Work request
The answer must be the lines from the one containing "To derive LST, band" through the last line of the data below, copied exactly, with nothing else.

- - -

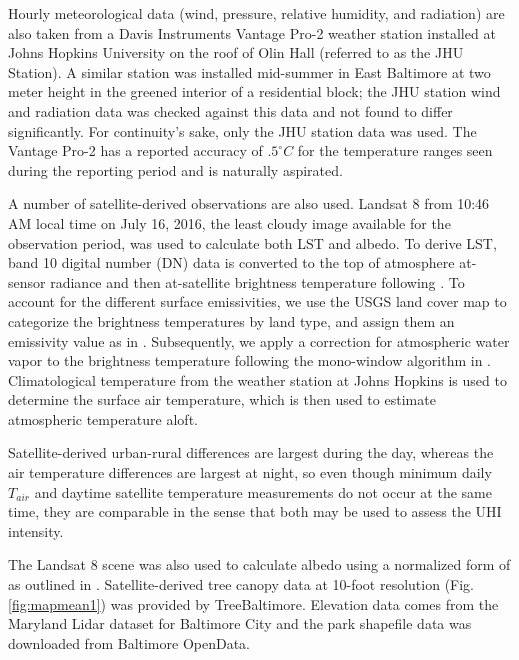 Hourly meteorological data (wind, pressure, relative humidity, and radiation) are also taken from a Davis Instruments Vantage Pro-2 weather station installed at Johns Hopkins University on the roof of Olin Hall (referred to as the JHU Station). A similar station was installed mid-summer in East Baltimore at two meter height in the greened interior of a residential block; the JHU station wind and radiation data was checked against this data and not found to differ significantly. For continuity's sake, only the JHU station data was used. 
The Vantage Pro-2 has a reported accuracy of $ .5^{\circ} C $ for the temperature ranges seen during the reporting period and is naturally aspirated. 

A number of satellite-derived observations are also used. Landsat 8 \citep{landsat8} from 10:46 AM local time on July 16, 2016, the least cloudy image available for the observation period, was used to calculate both LST and albedo. 
To derive LST, band 10 digital number (DN) data is converted to the top of atmosphere at-sensor radiance and then at-satellite brightness temperature following \citep{LSTalgorithm}. To account for the different surface emissivities, we use the USGS land cover map to categorize the brightness temperatures by land type, and assign them an emissivity value as in \citet{alipour2003land}.
Subsequently, we apply a correction for atmospheric water vapor to the brightness temperature following the mono-window algorithm in \citet{doi:10.1080/01431160010006971}. Climatological temperature from the weather station at Johns Hopkins is used to determine the surface air temperature, which is then used to estimate atmospheric temperature aloft.    
 
Satellite-derived urban-rural differences are largest during the day, whereas the air temperature differences are largest at night, so even though minimum daily $T_{air}$ and daytime satellite temperature measurements do not occur at the same time, they are comparable in the sense that both may be used to assess the UHI intensity. 

The Landsat 8 scene was also used to calculate albedo using a normalized form of \citet{albedoLiang2001} as outlined in \citet{albedoRonSmith}. Satellite-derived tree canopy data at 10-foot resolution (Fig. \ref{fig:mapmean1}) was provided by TreeBaltimore. Elevation data comes from the Maryland Lidar dataset for Baltimore City \citep{marylandelevation} and the park shapefile data was downloaded from Baltimore OpenData.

- - -

Output for this task
To derive LST, band 10 digital number (DN) data is converted to the top of atmosphere at-sensor radiance and then at-satellite brightness temperature following \citep{LSTalgorithm}. To account for the different surface emissivities, we use the USGS land cover map to categorize the brightness temperatures by land type, and assign them an emissivity value as in \citet{alipour2003land}.
Subsequently, we apply a correction for atmospheric water vapor to the brightness temperature following the mono-window algorithm in \citet{doi:10.1080/01431160010006971}. Climatological temperature from the weather station at Johns Hopkins is used to determine the surface air temperature, which is then used to estimate atmospheric temperature aloft.    
 
Satellite-derived urban-rural differences are largest during the day, whereas the air temperature differences are largest at night, so even though minimum daily $T_{air}$ and daytime satellite temperature measurements do not occur at the same time, they are comparable in the sense that both may be used to assess the UHI intensity. 

The Landsat 8 scene was also used to calculate albedo using a normalized form of \citet{albedoLiang2001} as outlined in \citet{albedoRonSmith}. Satellite-derived tree canopy data at 10-foot resolution (Fig. \ref{fig:mapmean1}) was provided by TreeBaltimore. Elevation data comes from the Maryland Lidar dataset for Baltimore City \citep{marylandelevation} and the park shapefile data was downloaded from Baltimore OpenData.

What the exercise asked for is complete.